* Activity *
In the records below, pick out all lines containing the word "base".

* Task material *
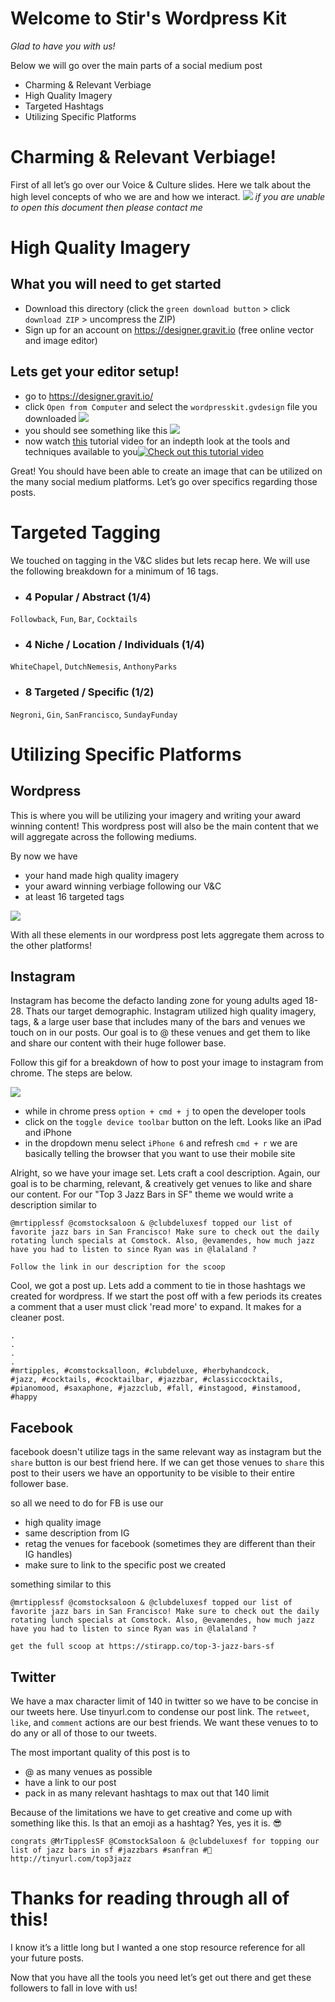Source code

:# Welcome to Stir's Wordpress Kit
*Glad to have you with us!* 

Below we will go over the main parts of a social medium post
- Charming & Relevant Verbiage
- High Quality Imagery
- Targeted Hashtags
- Utilizing Specific Platforms

# Charming & Relevant Verbiage!
First of all let’s go over our Voice & Culture slides. Here we talk about the high level concepts of who we are and how we interact.
<a href="https://docs.google.com/presentation/d/1qvyxWn8ITxGT2JAS_HGkw9C47vef-GWki9xQwZFYNsg/edit?usp=sharing"><img src="./images/V&C.png"/></a>
*if you are unable to open this document then please contact me*

# High Quality Imagery

## What you will need to get started
- Download this directory (click the `green download button` > click `download ZIP` > uncompress the ZIP)
- Sign up for an account on https://designer.gravit.io (free online vector and image editor)

## Lets get your editor setup!
- go to https://designer.gravit.io/
- click `Open from Computer` and select the `wordpresskit.gvdesign` file you downloaded <img src="./images/open.png"/>
- you should see something like this <img src="./images/something.png">
- now watch <a href="https://www.youtube.com/watch?v=XsifTSkhsss&t=16s">this</a> tutorial video for an indepth look at the tools and techniques available to you[![Check out this tutorial video](./images/thumb.png)](https://www.youtube.com/watch?v=XsifTSkhsss&t=16s)

Great! You should have been able to create an image that can be utilized on the many social medium platforms. Let’s go over specifics regarding those posts.

# Targeted Tagging
We touched on tagging in the V&C slides but lets recap here. We will use the following breakdown for a minimum of 16 tags.

- ### 4 Popular / Abstract  (1/4)
`Followback`, `Fun`, `Bar`, `Cocktails`

- ### 4 Niche / Location / Individuals (1/4)
`WhiteChapel`, `DutchNemesis`, `AnthonyParks`

- ### 8 Targeted / Specific (1/2)
`Negroni`, `Gin`, `SanFrancisco`, `SundayFunday`


# Utilizing Specific Platforms
## Wordpress
This is where you will be utilizing your imagery and writing your award winning content! This wordpress post will also be the main content that we will aggregate across the following mediums.

By now we have
- your hand made high quality imagery
- your award winning verbiage following our V&C
- at least 16 targeted tags

<img src="./images/wordpress.gif"/>

With all these elements in our wordpress post lets aggregate them across to the other platforms!

## Instagram
Instagram has become the defacto landing zone for young adults aged 18-28. Thats our target demographic. Instagram utilized high quality imagery, tags, & a large user base that includes many of the bars and venues we touch on in our posts. Our goal is to @ these venues and get them to like and share our content with their huge follower base.

Follow this gif for a breakdown of how to post your image to instagram from chrome. The steps are below.

<img src="./images/instagram.gif"/>

- while in chrome press `option + cmd + j` to open the developer tools
- click on the `toggle device toolbar` button on the left. Looks like an iPad and iPhone
- in the dropdown menu select `iPhone 6` and refresh `cmd + r` we are basically telling the browser that you want to use their mobile site

Alright, so we have your image set. Lets craft a cool description.
Again, our goal is to be charming, relevant, & creatively get venues to like and share our content. For our "Top 3 Jazz Bars in SF" theme we would write a description similar to

```
@mrtipplessf @comstocksaloon & @clubdeluxesf topped our list of favorite jazz bars in San Francisco! Make sure to check out the daily rotating lunch specials at Comstock. Also, @evamendes, how much jazz have you had to listen to since Ryan was in @lalaland ?

Follow the link in our description for the scoop
```
Cool, we got a post up. Lets add a comment to tie in those hashtags we created for wordpress. If we start the post off with a few periods its creates a comment that a user must click 'read more' to expand. It makes for a cleaner post.

```
.
.
.
.
#mrtipples, #comstocksalloon, #clubdeluxe, #herbyhandcock,
#jazz, #cocktails, #cocktailbar, #jazzbar, #classiccocktails, #pianomood, #saxaphone, #jazzclub, #fall, #instagood, #instamood, #happy
```

## Facebook
facebook doesn't utilize tags in the same relevant way as instagram but the `share` button is our best friend here. If we can get those venues to `share` this post to their users we have an opportunity to be visible to their entire follower base.

so all we need to do for FB is use our
- high quality image
- same description from IG
- retag the venues for facebook (sometimes they are different than their IG handles)
- make sure to link to the specific post we created

something similar to this
```
@mrtipplessf @comstocksaloon & @clubdeluxesf topped our list of favorite jazz bars in San Francisco! Make sure to check out the daily rotating lunch specials at Comstock. Also, @evamendes, how much jazz have you had to listen to since Ryan was in @lalaland ?

get the full scoop at https://stirapp.co/top-3-jazz-bars-sf
```

## Twitter
We have a max character limit of 140 in twitter so we have to be concise in our tweets here. Use tinyurl.com to condense our post link. The `retweet`, `like`, and `comment` actions are our best friends. We want these venues to to do any or all of those to our tweets.

The most important quality of this post is to
- @ as many venues as possible
- have a link to our post
- pack in as many relevant hashtags to max out that 140 limit

Because of the limitations we have to get creative and come up with something like this. Is that an emoji as a hashtag? Yes, yes it is. 😎

```
congrats @MrTipplesSF @ComstockSaloon & @clubdeluxesf for topping our list of jazz bars in sf #jazzbars #sanfran #🥃
http://tinyurl.com/top3jazz
```

# Thanks for reading through all of this!
I know it’s a little long but I wanted a one stop resource reference for all your future posts.

Now that you have all the tools you need let’s get out there and get these followers to fall in love with us!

* Answer to this exercise *
Instagram has become the defacto landing zone for young adults aged 18-28. Thats our target demographic. Instagram utilized high quality imagery, tags, & a large user base that includes many of the bars and venues we touch on in our posts. Our goal is to @ these venues and get them to like and share our content with their huge follower base.
facebook doesn't utilize tags in the same relevant way as instagram but the `share` button is our best friend here. If we can get those venues to `share` this post to their users we have an opportunity to be visible to their entire follower base.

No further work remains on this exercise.